Sunday, January 31, 2010

No, I'm not crazy...

... but I would like to deliver my child naturally.

I'm currently 26 weeks pregnant and the plan from the very beginning was to try and deliver naturally.

My mom did it as well as my mother in law. In fact, as I talk to the women of the generation preceding mine giving birth naturally doesn't sound so odd. In fact, it seems like it was just considered what you did. It sparked my interest though, because it seems like every one of my friends is insistent on an epidural upon arrival, and that's if they didn't have a scheduled induction. Also, an alarming number of my friends have had c-sections.

It got me thinking about a birth plan and what I really want.

My friend suggested I watch a film called "The Business of Being Born." The movie is documentary about home births. I went into it with as open a mind as I could, considering the idea of home birth seems so silly and risky to me. It focuses on a lot of reasons why delivering naturally is better for you and for your child, as well as a lot of ways that delivering in a hospital can hinder that birth plan.

So I sat down to watch it, expecting to be freaked out or scared by what I saw. The idea of watching women give birth naturally was terrifying. I noticed though, as I watched this film, that it had the opposite effect. The image of these women in their own environment doing what their body was made for was beautiful and comforting instead of scary and unnerving as I had previously assumed. I actually finished the movie feeling so relieved and excited about my choice to deliver without drugs. Now let me specify... I am still not sold on the idea of giving birth at home. I knew right away if my decision sent me anywhere aside from a hospital it would be at a birthing center located on the site of a hospital. If anything happens during labor, I want to be sure that I can be seen by a professional.

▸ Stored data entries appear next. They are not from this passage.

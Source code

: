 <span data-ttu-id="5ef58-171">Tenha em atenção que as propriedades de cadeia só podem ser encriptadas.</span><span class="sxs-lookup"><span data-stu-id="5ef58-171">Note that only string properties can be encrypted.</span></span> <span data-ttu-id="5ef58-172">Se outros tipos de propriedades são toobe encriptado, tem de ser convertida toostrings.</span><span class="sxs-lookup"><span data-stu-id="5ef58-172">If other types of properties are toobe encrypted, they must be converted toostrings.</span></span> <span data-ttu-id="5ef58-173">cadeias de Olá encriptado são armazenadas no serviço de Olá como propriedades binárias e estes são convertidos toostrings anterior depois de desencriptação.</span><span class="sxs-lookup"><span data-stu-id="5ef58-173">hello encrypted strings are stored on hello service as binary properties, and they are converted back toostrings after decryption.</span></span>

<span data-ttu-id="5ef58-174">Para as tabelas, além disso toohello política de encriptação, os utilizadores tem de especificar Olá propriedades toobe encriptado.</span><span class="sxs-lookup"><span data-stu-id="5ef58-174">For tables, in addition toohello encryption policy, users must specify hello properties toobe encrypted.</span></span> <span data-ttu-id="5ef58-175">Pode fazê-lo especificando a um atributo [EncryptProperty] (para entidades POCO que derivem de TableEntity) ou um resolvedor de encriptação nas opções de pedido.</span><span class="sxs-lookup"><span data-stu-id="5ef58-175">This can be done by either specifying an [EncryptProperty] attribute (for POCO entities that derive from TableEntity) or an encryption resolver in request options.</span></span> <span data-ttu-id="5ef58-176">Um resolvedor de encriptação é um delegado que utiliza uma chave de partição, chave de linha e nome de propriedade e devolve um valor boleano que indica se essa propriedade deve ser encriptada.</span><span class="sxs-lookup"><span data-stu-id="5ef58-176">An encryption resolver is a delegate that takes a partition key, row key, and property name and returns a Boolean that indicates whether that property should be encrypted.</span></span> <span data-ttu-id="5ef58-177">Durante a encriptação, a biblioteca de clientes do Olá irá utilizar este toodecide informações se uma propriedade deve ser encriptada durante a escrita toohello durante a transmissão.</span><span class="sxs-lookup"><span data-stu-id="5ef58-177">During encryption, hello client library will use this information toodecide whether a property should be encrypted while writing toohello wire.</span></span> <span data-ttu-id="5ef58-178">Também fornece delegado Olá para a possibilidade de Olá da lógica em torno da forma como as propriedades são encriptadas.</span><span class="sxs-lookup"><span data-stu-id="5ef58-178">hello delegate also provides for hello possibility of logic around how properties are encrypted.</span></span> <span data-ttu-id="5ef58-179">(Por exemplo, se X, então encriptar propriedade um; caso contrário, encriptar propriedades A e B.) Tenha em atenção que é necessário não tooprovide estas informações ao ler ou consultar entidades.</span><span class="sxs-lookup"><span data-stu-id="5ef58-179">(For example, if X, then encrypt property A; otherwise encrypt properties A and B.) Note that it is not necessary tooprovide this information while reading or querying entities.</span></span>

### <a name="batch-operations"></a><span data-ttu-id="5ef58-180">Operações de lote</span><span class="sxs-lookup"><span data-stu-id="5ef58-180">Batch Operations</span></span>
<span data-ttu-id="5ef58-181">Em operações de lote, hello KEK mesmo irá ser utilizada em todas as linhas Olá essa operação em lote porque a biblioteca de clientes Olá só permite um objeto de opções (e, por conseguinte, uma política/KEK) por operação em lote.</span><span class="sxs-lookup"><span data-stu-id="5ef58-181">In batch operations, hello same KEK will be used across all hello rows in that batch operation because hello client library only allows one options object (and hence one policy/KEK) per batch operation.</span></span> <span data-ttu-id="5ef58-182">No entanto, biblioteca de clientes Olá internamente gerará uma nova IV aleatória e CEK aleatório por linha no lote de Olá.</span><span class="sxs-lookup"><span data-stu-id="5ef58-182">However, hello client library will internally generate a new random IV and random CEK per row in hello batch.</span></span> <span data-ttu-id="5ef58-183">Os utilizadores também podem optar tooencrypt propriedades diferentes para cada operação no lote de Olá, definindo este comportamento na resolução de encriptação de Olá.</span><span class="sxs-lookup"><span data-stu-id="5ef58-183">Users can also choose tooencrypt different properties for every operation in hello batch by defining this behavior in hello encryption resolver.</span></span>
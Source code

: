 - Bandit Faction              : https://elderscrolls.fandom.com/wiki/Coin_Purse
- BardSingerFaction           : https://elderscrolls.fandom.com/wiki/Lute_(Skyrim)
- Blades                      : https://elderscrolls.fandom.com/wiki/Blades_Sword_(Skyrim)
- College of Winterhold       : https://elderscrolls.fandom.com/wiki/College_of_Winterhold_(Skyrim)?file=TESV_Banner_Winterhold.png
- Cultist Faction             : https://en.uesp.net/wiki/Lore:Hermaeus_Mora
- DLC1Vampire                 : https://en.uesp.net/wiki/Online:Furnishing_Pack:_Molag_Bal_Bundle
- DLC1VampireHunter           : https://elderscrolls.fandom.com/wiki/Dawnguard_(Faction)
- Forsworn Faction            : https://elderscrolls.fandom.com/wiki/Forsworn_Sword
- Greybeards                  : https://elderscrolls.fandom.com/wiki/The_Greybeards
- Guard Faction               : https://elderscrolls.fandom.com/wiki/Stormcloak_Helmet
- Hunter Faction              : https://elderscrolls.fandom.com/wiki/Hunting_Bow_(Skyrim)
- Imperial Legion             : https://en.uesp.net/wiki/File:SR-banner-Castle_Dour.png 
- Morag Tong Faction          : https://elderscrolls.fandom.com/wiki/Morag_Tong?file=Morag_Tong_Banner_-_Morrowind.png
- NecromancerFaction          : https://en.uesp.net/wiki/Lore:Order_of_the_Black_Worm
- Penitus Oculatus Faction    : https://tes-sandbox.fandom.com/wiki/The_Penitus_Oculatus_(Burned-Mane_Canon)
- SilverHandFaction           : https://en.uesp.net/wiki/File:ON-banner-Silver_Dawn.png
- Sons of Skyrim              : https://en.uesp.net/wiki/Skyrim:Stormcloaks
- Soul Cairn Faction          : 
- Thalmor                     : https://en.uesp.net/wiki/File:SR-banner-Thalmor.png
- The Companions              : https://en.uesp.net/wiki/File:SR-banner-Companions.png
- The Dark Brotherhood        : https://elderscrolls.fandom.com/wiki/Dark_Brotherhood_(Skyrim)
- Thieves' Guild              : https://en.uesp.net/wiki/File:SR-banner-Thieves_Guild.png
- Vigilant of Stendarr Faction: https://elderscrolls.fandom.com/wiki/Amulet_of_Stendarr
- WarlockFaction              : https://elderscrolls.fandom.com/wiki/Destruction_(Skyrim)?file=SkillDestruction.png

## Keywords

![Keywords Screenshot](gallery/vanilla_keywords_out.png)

So then came my next bought of insanity that literally kept me awake for two nights. How am I to deliver naturally if it is so hard in a hospital? The film leaves the impression that doctors are bored with births that take too long. They want to speed things up in order to get you in recovery quicker and make room for the next patient. It was disturbing to see the way they depicted the hospital experience and made me uneasy about stepping foot in a hospital at all to deliver a child. What am I supposed to do when I'm writhing in pain, waiting for my doctor to deliver when she tells me that I'm in desperate need of something that maybe would be better for me. It definitely sheds doctors in the light of sneaky and incredibly pushy. That is not what I want out of my birth experience.

Granted, this is one film and I understand that. It could be a load of crap or just based off of a few experiences that aren't even close to where I live. I was so moved by this film that it just got me thinking though... What if I have another option that I never even knew was there?

I live in Boulder county, and while that makes sense for the sake of the movie, I can't help but wonder if that applies here at my hospital. Could I be hindering the chances of baby being born naturally? How am I supposed to make sure that I'm able to do this all and be supported?

So due to the fact that I am quite possibly insane, combined with the fact that this is important to me, I started interviewing friends that I know who have just had children as well as some women in my life who have had children in the past and done it naturally. I found that c-sections seemed surprisingly common, as well as being induced. In fact, one of my friends told me that most women were induced with their first child. Now I was just confused. Why was that rate so high? Why do women feel like that is normal?

So I did some research...

One statistic I read, revealed that 1 in 3 women have a c-section.

This terrified me. Be it true or not, the idea of a cesarean is absolutely horrifying. In fact, just reading this sent me on a mission looking into my other options. I'd never even thought about a midwife, but suddenly my research brought me there. I felt like a sell-out. No, I'm not a hippie! I eat meat, shave my armpits, and do all sorts of wasteful things, but when it comes to my child, I feel like I owe it to the little girl growing inside me to give her as fresh of a start as possible.

I'd never even considered another option! How could I have been so blind to the fact that an Obgyn was not my only choice? Many of my friends have been trying to scare me into choosing an epidural. While I appreciate that it will be painful, I also have chosen a different path. I don't mean to discredit anyone because I know delivery is different for everyone, but if so many women of the past have done it? What harm is there for me to try my hardest to make it happen?

So. All of this crazy ranting has brought me to a middle point. Can I deliver in a hospital naturally without being pressured into something I don't want? I've made an appointment with some midwives on the 9th to talk to them, as well as following up with the doctor I've been seeing to see how she feels about all of this. Right now I'm leaning towards the midwife, of course that doesn't mean that my crazy mind won't switch before I have to make this decision.

And now a question for all of you...

Has anyone had a natural childbirth? What was your experience and how did you manage the pain? Did you choose to deliver in a hospital or was it with a midwife at a birthing center or in your own home?